**EXERCISE OBJECTIVE:** Transcribe the data that follows. Match it character for character.

**DATASET EXCERPTS:**
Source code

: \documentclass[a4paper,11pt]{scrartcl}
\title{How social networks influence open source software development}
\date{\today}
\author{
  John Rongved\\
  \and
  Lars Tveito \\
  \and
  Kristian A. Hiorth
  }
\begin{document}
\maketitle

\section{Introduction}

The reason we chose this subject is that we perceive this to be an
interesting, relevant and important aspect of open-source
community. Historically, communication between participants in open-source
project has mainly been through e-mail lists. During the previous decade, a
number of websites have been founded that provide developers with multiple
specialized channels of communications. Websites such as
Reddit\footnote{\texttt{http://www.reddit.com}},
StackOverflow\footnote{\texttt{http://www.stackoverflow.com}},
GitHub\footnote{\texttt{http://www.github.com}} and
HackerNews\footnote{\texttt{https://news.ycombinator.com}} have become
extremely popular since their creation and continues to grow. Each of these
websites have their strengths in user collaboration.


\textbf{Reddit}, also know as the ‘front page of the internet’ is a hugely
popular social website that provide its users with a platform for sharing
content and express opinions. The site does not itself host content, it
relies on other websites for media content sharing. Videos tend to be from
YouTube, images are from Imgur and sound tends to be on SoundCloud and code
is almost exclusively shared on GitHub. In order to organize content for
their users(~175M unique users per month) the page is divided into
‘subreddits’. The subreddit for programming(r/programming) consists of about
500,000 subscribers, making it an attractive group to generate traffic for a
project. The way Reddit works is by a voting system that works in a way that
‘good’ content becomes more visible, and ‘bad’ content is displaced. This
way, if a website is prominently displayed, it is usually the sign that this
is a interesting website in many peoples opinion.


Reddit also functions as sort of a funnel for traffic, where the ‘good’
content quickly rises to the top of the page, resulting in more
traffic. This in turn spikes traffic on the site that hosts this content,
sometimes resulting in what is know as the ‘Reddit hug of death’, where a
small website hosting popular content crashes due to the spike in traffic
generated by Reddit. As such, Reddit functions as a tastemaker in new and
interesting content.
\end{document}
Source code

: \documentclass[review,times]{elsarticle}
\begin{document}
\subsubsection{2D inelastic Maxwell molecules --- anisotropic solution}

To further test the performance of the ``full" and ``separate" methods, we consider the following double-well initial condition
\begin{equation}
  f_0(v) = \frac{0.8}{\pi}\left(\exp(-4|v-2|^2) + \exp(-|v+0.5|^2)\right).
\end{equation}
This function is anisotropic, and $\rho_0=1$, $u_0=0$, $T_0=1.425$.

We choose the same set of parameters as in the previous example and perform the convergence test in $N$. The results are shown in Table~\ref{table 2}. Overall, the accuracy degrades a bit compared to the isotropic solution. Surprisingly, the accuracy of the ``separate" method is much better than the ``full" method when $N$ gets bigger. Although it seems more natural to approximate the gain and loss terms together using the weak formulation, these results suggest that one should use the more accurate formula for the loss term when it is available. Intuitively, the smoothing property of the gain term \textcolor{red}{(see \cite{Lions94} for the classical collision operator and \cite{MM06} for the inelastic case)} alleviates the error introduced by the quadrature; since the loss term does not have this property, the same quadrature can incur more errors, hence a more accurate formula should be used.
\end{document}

**OUTPUT OF THE TASK:**
Source code

: \documentclass[a4paper,11pt]{scrartcl}
\title{How social networks influence open source software development}
\date{\today}
\author{
  John Rongved\\
  \and
  Lars Tveito \\
  \and
  Kristian A. Hiorth
  }
\begin{document}
\maketitle

\section{Introduction}

The reason we chose this subject is that we perceive this to be an
interesting, relevant and important aspect of open-source
community. Historically, communication between participants in open-source
project has mainly been through e-mail lists. During the previous decade, a
number of websites have been founded that provide developers with multiple
specialized channels of communications. Websites such as
Reddit\footnote{\texttt{http://www.reddit.com}},
StackOverflow\footnote{\texttt{http://www.stackoverflow.com}},
GitHub\footnote{\texttt{http://www.github.com}} and
HackerNews\footnote{\texttt{https://news.ycombinator.com}} have become
extremely popular since their creation and continues to grow. Each of these
websites have their strengths in user collaboration.


\textbf{Reddit}, also know as the ‘front page of the internet’ is a hugely
popular social website that provide its users with a platform for sharing
content and express opinions. The site does not itself host content, it
relies on other websites for media content sharing. Videos tend to be from
YouTube, images are from Imgur and sound tends to be on SoundCloud and code
is almost exclusively shared on GitHub. In order to organize content for
their users(~175M unique users per month) the page is divided into
‘subreddits’. The subreddit for programming(r/programming) consists of about
500,000 subscribers, making it an attractive group to generate traffic for a
project. The way Reddit works is by a voting system that works in a way that
‘good’ content becomes more visible, and ‘bad’ content is displaced. This
way, if a website is prominently displayed, it is usually the sign that this
is a interesting website in many peoples opinion.


Reddit also functions as sort of a funnel for traffic, where the ‘good’
content quickly rises to the top of the page, resulting in more
traffic. This in turn spikes traffic on the site that hosts this content,
sometimes resulting in what is know as the ‘Reddit hug of death’, where a
small website hosting popular content crashes due to the spike in traffic
generated by Reddit. As such, Reddit functions as a tastemaker in new and
interesting content.
\end{document}
Source code

: \documentclass[review,times]{elsarticle}
\begin{document}
\subsubsection{2D inelastic Maxwell molecules --- anisotropic solution}

To further test the performance of the ``full" and ``separate" methods, we consider the following double-well initial condition
\begin{equation}
  f_0(v) = \frac{0.8}{\pi}\left(\exp(-4|v-2|^2) + \exp(-|v+0.5|^2)\right).
\end{equation}
This function is anisotropic, and $\rho_0=1$, $u_0=0$, $T_0=1.425$.

We choose the same set of parameters as in the previous example and perform the convergence test in $N$. The results are shown in Table~\ref{table 2}. Overall, the accuracy degrades a bit compared to the isotropic solution. Surprisingly, the accuracy of the ``separate" method is much better than the ``full" method when $N$ gets bigger. Although it seems more natural to approximate the gain and loss terms together using the weak formulation, these results suggest that one should use the more accurate formula for the loss term when it is available. Intuitively, the smoothing property of the gain term \textcolor{red}{(see \cite{Lions94} for the classical collision operator and \cite{MM06} for the inelastic case)} alleviates the error introduced by the quadrature; since the loss term does not have this property, the same quadrature can incur more errors, hence a more accurate formula should be used.
\end{document}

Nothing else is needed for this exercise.